女性がイキイキと活躍するには、男性の理解が大事ですが、
「男性の理解」という点では、まだまだなのが現状です。
この状況を払拭していかないと、女性がイキイキと活躍するのは難しくなっていきます。
女性管理職が増えていかない理由として、
①ライフイベント等による仕事への影響
②ロールモデルの存在
③仕事の分担、職場配置に関する男女差
④上司からのマネジメント指導に関する男女差
が上げられるのではないかとのことです。
そして、これからIT化が進む中で生き残るための能力としては、
感性を磨くことと、順応性が大切になり、
その能力は女性が発揮しやすいとのことです。
上記の女性管理職が増えない要因の払拭と磨くべき能力を組み合わせ、
ポイントを抑えたリーダー育成プログラムが大切とのことです。
そのポイントは、
1.生き生き働くために自分のありたい姿を描く:自己の価値観を認識する
2.女性特有のライフイベントをポジティブに乗り越える:‟変化対応力”をさらに高める
3.マネジメント能力の開発:「知識とスキル」の開発
具体的に一つひとつ詳しくご説明いただきました。
女性がやる気になる4つの「キ」もお話いただきました。
・マネジメントのキカイを与える
・マネジメント能力をキタえる
・キタイする(期待水準を詳細に明示する)
・キャリアの展望(どうしていきたいのか、それに伴う悩み、問題点)
大切なのは、
「自分にもできるかも!」と思わせて、
一つひとつステップアップしながら、自信を持たせていくことが重要とのことです。
実際に、個人案件処理と指定案件討議の2つのインバスケット演習をご体験いただきました。
※インバスケット演習とは
「インバスケット」というのは英語で、「未決箱」という意味である。
演習は未決箱に入っている案件に対して、必要な処置をとる経験を通じて、
管理者としての能力または資質を向上させる学習法の一つ。
インバスケット演習効果:
リアルな事例に挑戦することで、当事者意識が高まり、リーダー・管理者としての意識が高まっていき、
質的生産性を向上させるために、リーダーとして必要な優先順位、判断力、適応力が身についていきます。
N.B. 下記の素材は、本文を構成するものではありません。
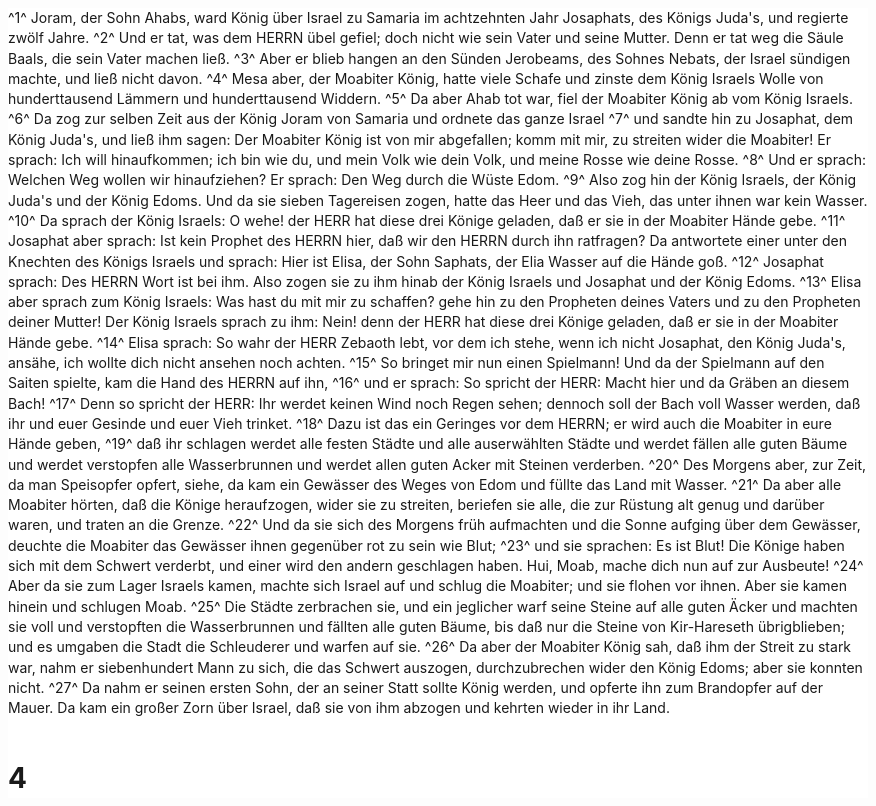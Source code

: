 ^1^ Joram, der Sohn Ahabs, ward König über Israel zu Samaria im achtzehnten Jahr Josaphats, des Königs Juda's, und regierte zwölf Jahre. ^2^ Und er tat, was dem HERRN übel gefiel; doch nicht wie sein Vater und seine Mutter. Denn er tat weg die Säule Baals, die sein Vater machen ließ. ^3^ Aber er blieb hangen an den Sünden Jerobeams, des Sohnes Nebats, der Israel sündigen machte, und ließ nicht davon. ^4^ Mesa aber, der Moabiter König, hatte viele Schafe und zinste dem König Israels Wolle von hunderttausend Lämmern und hunderttausend Widdern. ^5^ Da aber Ahab tot war, fiel der Moabiter König ab vom König Israels. ^6^ Da zog zur selben Zeit aus der König Joram von Samaria und ordnete das ganze Israel ^7^ und sandte hin zu Josaphat, dem König Juda's, und ließ ihm sagen: Der Moabiter König ist von mir abgefallen; komm mit mir, zu streiten wider die Moabiter! Er sprach: Ich will hinaufkommen; ich bin wie du, und mein Volk wie dein Volk, und meine Rosse wie deine Rosse. ^8^ Und er sprach: Welchen Weg wollen wir hinaufziehen? Er sprach: Den Weg durch die Wüste Edom. ^9^ Also zog hin der König Israels, der König Juda's und der König Edoms. Und da sie sieben Tagereisen zogen, hatte das Heer und das Vieh, das unter ihnen war kein Wasser. ^10^ Da sprach der König Israels: O wehe! der HERR hat diese drei Könige geladen, daß er sie in der Moabiter Hände gebe. ^11^ Josaphat aber sprach: Ist kein Prophet des HERRN hier, daß wir den HERRN durch ihn ratfragen? Da antwortete einer unter den Knechten des Königs Israels und sprach: Hier ist Elisa, der Sohn Saphats, der Elia Wasser auf die Hände goß. ^12^ Josaphat sprach: Des HERRN Wort ist bei ihm. Also zogen sie zu ihm hinab der König Israels und Josaphat und der König Edoms. ^13^ Elisa aber sprach zum König Israels: Was hast du mit mir zu schaffen? gehe hin zu den Propheten deines Vaters und zu den Propheten deiner Mutter! Der König Israels sprach zu ihm: Nein! denn der HERR hat diese drei Könige geladen, daß er sie in der Moabiter Hände gebe. ^14^ Elisa sprach: So wahr der HERR Zebaoth lebt, vor dem ich stehe, wenn ich nicht Josaphat, den König Juda's, ansähe, ich wollte dich nicht ansehen noch achten. ^15^ So bringet mir nun einen Spielmann! Und da der Spielmann auf den Saiten spielte, kam die Hand des HERRN auf ihn, ^16^ und er sprach: So spricht der HERR: Macht hier und da Gräben an diesem Bach! ^17^ Denn so spricht der HERR: Ihr werdet keinen Wind noch Regen sehen; dennoch soll der Bach voll Wasser werden, daß ihr und euer Gesinde und euer Vieh trinket. ^18^ Dazu ist das ein Geringes vor dem HERRN; er wird auch die Moabiter in eure Hände geben, ^19^ daß ihr schlagen werdet alle festen Städte und alle auserwählten Städte und werdet fällen alle guten Bäume und werdet verstopfen alle Wasserbrunnen und werdet allen guten Acker mit Steinen verderben. ^20^ Des Morgens aber, zur Zeit, da man Speisopfer opfert, siehe, da kam ein Gewässer des Weges von Edom und füllte das Land mit Wasser. ^21^ Da aber alle Moabiter hörten, daß die Könige heraufzogen, wider sie zu streiten, beriefen sie alle, die zur Rüstung alt genug und darüber waren, und traten an die Grenze. ^22^ Und da sie sich des Morgens früh aufmachten und die Sonne aufging über dem Gewässer, deuchte die Moabiter das Gewässer ihnen gegenüber rot zu sein wie Blut; ^23^ und sie sprachen: Es ist Blut! Die Könige haben sich mit dem Schwert verderbt, und einer wird den andern geschlagen haben. Hui, Moab, mache dich nun auf zur Ausbeute! ^24^ Aber da sie zum Lager Israels kamen, machte sich Israel auf und schlug die Moabiter; und sie flohen vor ihnen. Aber sie kamen hinein und schlugen Moab. ^25^ Die Städte zerbrachen sie, und ein jeglicher warf seine Steine auf alle guten Äcker und machten sie voll und verstopften die Wasserbrunnen und fällten alle guten Bäume, bis daß nur die Steine von Kir-Hareseth übrigblieben; und es umgaben die Stadt die Schleuderer und warfen auf sie. ^26^ Da aber der Moabiter König sah, daß ihm der Streit zu stark war, nahm er siebenhundert Mann zu sich, die das Schwert auszogen, durchzubrechen wider den König Edoms; aber sie konnten nicht. ^27^ Da nahm er seinen ersten Sohn, der an seiner Statt sollte König werden, und opferte ihn zum Brandopfer auf der Mauer. Da kam ein großer Zorn über Israel, daß sie von ihm abzogen und kehrten wieder in ihr Land. 

# 4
そして、自分の処理方法と他のメンバーの処理方法を比較して、
多様な考え方、価値観の違いから自分の無意識のバイアスに気付くことができ、
多様な思考を共有していくプロセスがとても大切。
インバスケット演習の流れ
1.個人案件処理
ある職場の架空の管理職・リーダーになりきり、
制限時間内に顧客のクレーム、コンプライアンス、部下指導などさまざまな問題への対処や上司からの指示、
部下の意見具申や関係者への対応などを考慮しながら案件を処理する。
2、指定案件討議
・インバスケット演習をグループ内で共有し、最適案を作成する。
・他のメンバーの処理方法、考え方に接し、多面的な考え方や価値観に触れ、自分の行動傾向を知る。
3、グループ案の発表と全体フィードバック
・他のグループの処理内容と比較・検討し、管理者として
最も望ましい仕事の進め方・意思決定は何かを理解する。
・自己の意思決定の特徴と今後の課題を見つける。
講師より、参加者の皆様へ質問を投げかけながら、詳しく演習の解説をしていただきました。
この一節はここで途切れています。